::: The data
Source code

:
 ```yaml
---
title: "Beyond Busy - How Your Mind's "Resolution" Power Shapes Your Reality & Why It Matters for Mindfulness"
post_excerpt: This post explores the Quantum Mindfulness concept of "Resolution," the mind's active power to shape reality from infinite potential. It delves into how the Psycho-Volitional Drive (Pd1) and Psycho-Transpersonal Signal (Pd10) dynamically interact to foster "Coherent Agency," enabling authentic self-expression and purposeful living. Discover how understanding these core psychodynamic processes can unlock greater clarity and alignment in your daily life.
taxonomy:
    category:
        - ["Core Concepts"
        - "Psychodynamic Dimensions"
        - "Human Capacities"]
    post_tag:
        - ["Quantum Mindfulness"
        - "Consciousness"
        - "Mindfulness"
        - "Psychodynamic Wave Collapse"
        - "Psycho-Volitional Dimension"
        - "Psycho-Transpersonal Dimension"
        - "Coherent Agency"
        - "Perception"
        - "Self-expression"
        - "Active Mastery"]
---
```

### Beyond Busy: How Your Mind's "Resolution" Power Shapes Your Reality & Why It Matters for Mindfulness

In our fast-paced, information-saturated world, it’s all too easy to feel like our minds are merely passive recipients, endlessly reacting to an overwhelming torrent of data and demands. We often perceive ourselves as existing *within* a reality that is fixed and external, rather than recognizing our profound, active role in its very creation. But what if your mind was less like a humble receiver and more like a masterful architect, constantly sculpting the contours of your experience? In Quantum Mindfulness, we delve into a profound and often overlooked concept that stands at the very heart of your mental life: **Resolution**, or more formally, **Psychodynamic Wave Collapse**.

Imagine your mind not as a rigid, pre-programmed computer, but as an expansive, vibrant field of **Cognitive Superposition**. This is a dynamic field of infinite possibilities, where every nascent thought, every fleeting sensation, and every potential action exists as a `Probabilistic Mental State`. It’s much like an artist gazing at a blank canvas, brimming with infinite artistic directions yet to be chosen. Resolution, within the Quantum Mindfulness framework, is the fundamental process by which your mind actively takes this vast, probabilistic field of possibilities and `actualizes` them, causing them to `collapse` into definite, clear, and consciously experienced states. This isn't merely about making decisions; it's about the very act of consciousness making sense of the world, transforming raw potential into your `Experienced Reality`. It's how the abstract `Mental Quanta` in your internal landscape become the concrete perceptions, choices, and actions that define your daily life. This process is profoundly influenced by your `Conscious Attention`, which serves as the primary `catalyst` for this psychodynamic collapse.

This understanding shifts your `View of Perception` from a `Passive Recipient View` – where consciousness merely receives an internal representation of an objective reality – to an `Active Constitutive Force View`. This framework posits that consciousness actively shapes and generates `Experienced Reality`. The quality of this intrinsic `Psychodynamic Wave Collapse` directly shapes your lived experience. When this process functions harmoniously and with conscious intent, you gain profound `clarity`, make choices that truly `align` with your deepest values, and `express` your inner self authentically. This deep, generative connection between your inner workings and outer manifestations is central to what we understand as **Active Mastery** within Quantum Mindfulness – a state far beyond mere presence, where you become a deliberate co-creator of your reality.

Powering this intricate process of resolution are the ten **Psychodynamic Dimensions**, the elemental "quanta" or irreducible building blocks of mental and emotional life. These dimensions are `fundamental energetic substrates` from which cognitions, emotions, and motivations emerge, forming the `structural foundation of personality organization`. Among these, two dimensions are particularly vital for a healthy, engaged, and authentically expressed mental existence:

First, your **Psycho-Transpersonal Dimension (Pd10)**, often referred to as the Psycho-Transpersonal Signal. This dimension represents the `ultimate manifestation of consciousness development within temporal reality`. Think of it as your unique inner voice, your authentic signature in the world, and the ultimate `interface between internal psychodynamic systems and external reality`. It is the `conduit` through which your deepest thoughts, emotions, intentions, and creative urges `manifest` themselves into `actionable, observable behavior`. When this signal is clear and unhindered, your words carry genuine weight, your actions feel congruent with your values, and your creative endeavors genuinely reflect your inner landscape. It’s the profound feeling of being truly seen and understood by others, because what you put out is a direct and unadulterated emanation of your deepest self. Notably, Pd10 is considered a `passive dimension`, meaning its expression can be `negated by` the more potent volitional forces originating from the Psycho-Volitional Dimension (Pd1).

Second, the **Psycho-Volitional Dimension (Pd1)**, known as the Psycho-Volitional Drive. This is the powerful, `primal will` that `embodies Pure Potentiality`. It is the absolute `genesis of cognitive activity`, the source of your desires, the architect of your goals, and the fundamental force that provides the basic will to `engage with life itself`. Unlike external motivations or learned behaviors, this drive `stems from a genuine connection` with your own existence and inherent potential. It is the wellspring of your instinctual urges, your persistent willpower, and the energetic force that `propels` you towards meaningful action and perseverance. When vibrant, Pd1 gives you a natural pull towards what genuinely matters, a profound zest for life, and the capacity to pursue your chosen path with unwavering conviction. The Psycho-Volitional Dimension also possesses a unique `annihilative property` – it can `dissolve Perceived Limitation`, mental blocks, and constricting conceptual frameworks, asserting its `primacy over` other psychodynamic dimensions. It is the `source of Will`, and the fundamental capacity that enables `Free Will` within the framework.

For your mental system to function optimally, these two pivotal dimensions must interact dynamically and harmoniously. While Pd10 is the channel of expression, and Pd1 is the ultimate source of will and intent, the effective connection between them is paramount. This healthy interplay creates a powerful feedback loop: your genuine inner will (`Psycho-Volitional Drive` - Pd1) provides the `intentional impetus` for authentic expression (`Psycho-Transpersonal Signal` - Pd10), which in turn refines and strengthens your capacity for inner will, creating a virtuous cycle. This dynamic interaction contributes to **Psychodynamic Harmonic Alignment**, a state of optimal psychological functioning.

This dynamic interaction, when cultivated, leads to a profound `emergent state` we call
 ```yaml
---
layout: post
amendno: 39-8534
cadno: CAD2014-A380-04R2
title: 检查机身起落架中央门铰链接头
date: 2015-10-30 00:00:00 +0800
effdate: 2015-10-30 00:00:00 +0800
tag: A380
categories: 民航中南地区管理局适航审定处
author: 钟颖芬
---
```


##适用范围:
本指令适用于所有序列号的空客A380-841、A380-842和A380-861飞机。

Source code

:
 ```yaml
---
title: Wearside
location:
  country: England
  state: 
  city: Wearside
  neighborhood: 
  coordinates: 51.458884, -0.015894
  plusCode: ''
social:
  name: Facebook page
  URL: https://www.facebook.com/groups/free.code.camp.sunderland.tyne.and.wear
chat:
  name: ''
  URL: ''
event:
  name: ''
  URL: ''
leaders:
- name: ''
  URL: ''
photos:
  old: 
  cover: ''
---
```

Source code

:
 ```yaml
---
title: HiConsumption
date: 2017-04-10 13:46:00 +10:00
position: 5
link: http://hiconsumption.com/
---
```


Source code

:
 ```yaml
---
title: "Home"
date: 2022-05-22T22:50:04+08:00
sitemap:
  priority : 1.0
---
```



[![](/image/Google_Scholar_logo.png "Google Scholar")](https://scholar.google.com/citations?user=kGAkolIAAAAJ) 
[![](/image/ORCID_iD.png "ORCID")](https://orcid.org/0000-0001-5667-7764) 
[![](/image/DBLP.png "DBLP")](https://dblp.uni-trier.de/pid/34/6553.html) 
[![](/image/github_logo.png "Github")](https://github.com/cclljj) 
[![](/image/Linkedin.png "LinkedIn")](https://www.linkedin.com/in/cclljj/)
::::::
> _Brief_: Look at the records above. Copy every line where the string "healthy" occurs.

> _Task answer_:
Powering this intricate process of resolution are the ten **Psychodynamic Dimensions**, the elemental "quanta" or irreducible building blocks of mental and emotional life. These dimensions are `fundamental energetic substrates` from which cognitions, emotions, and motivations emerge, forming the `structural foundation of personality organization`. Among these, two dimensions are particularly vital for a healthy, engaged, and authentically expressed mental existence:
For your mental system to function optimally, these two pivotal dimensions must interact dynamically and harmoniously. While Pd10 is the channel of expression, and Pd1 is the ultimate source of will and intent, the effective connection between them is paramount. This healthy interplay creates a powerful feedback loop: your genuine inner will (`Psycho-Volitional Drive` - Pd1) provides the `intentional impetus` for authentic expression (`Psycho-Transpersonal Signal` - Pd10), which in turn refines and strengthens your capacity for inner will, creating a virtuous cycle. This dynamic interaction contributes to **Psychodynamic Harmonic Alignment**, a state of optimal psychological functioning.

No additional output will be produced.